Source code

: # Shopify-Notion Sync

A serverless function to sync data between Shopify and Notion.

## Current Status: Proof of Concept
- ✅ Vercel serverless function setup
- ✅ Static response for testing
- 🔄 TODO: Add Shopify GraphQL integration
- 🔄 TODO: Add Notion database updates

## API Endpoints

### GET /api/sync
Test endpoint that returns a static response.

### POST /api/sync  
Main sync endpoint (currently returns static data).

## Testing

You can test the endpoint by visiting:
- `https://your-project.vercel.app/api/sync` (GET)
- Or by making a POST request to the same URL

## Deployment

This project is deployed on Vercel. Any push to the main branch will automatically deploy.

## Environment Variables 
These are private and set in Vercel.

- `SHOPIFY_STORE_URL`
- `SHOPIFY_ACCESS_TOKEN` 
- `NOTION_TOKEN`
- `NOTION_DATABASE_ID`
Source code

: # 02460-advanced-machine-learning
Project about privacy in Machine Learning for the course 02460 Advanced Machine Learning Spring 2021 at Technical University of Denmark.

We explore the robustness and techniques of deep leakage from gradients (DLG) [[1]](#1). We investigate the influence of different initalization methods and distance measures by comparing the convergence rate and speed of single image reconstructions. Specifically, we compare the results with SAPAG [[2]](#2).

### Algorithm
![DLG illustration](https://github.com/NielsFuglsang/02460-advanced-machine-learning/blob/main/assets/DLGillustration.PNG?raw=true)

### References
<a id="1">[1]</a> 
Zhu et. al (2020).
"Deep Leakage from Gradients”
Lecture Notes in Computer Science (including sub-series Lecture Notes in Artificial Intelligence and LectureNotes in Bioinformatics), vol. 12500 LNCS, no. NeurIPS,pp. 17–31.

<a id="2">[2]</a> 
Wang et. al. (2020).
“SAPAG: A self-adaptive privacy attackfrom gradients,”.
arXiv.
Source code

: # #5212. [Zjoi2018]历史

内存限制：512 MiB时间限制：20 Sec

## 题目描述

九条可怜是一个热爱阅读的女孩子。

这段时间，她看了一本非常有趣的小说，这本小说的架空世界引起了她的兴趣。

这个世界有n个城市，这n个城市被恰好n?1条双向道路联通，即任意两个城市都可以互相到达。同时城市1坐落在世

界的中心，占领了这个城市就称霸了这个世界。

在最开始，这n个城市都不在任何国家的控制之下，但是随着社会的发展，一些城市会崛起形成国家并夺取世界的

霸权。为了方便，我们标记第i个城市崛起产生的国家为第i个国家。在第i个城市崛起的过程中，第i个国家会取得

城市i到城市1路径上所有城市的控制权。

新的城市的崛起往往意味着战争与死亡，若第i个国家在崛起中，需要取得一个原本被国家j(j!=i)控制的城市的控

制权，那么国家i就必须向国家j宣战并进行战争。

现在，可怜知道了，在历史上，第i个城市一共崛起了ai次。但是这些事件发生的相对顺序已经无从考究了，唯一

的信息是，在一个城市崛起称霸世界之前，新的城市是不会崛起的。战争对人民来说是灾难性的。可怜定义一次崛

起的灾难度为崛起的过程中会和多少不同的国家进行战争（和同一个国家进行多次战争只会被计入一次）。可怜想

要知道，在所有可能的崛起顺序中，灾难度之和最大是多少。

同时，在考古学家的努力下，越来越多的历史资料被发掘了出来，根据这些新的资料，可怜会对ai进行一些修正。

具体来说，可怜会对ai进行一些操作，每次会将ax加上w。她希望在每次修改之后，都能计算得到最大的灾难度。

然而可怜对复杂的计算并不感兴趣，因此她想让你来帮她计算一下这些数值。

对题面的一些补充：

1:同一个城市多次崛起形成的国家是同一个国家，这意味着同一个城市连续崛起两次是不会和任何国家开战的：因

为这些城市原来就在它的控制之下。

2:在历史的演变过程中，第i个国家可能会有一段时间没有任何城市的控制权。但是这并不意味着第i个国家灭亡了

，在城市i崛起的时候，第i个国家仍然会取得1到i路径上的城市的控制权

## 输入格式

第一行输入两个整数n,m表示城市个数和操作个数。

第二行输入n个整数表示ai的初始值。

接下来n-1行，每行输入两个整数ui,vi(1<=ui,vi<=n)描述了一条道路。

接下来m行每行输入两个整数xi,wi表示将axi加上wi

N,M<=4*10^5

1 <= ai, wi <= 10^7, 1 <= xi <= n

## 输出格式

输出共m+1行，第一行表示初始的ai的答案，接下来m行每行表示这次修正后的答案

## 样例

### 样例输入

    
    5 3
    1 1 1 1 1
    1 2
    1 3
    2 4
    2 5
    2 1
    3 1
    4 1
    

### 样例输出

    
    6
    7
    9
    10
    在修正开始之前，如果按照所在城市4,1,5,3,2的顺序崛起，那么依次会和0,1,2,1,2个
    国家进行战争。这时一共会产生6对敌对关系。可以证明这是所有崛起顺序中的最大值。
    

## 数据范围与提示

WHAT IS REQUIRED. Tally the lines in the records above that contain the word "TODO", and give only that number.

SOLUTION TO THIS EXERCISE. 2